START Material for the task

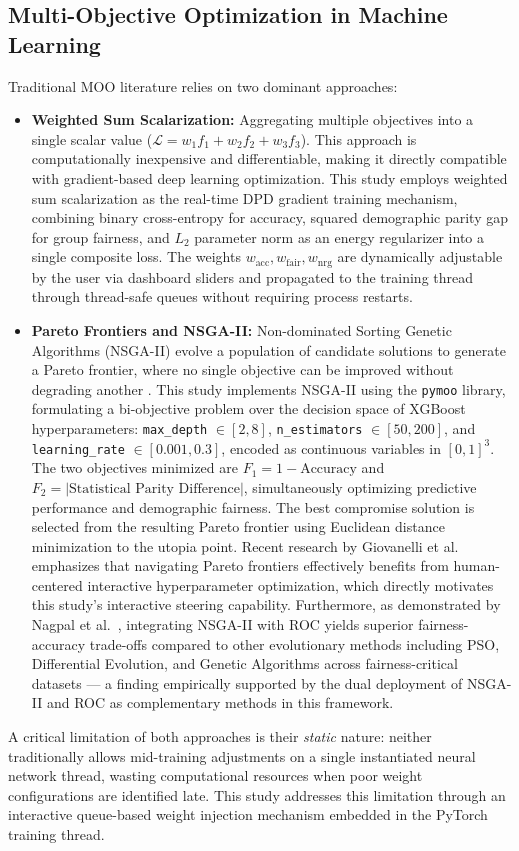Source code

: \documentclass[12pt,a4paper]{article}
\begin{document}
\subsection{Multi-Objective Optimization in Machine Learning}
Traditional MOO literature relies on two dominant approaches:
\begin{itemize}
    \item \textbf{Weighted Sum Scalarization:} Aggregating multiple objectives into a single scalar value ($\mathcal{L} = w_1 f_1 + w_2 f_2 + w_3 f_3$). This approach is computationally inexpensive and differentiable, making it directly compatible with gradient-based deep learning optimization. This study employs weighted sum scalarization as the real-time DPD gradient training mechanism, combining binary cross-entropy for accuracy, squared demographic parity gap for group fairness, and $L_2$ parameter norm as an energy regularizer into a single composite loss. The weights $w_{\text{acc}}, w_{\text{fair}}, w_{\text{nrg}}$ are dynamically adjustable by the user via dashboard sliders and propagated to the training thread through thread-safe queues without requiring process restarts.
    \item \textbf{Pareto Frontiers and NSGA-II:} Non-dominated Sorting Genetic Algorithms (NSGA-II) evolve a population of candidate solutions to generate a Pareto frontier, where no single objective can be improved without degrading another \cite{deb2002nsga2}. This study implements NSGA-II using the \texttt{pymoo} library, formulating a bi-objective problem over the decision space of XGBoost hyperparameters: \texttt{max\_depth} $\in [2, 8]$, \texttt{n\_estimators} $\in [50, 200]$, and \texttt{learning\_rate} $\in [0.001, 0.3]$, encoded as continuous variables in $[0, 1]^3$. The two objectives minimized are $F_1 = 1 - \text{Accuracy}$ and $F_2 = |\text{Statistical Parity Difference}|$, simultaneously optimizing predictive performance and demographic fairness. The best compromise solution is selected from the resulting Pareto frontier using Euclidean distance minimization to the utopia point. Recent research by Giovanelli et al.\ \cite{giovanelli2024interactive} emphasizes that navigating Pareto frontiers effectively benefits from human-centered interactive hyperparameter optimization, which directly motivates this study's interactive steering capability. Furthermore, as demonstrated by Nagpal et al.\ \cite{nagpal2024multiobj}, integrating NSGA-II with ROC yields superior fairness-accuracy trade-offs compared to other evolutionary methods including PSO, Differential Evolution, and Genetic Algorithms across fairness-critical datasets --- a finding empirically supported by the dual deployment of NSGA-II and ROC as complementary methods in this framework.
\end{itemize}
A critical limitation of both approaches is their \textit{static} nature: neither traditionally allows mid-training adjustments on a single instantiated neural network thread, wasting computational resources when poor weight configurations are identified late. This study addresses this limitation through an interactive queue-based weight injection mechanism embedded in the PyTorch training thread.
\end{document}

END Material for the task

» **What you need to do**
The response must hold only the lines above from the line with "Traditional MOO literature" through the line with "requiring process restarts.", each copied exactly, both ends kept.

» **Exercise answer**
Traditional MOO literature relies on two dominant approaches:
\begin{itemize}
    \item \textbf{Weighted Sum Scalarization:} Aggregating multiple objectives into a single scalar value ($\mathcal{L} = w_1 f_1 + w_2 f_2 + w_3 f_3$). This approach is computationally inexpensive and differentiable, making it directly compatible with gradient-based deep learning optimization. This study employs weighted sum scalarization as the real-time DPD gradient training mechanism, combining binary cross-entropy for accuracy, squared demographic parity gap for group fairness, and $L_2$ parameter norm as an energy regularizer into a single composite loss. The weights $w_{\text{acc}}, w_{\text{fair}}, w_{\text{nrg}}$ are dynamically adjustable by the user via dashboard sliders and propagated to the training thread through thread-safe queues without requiring process restarts.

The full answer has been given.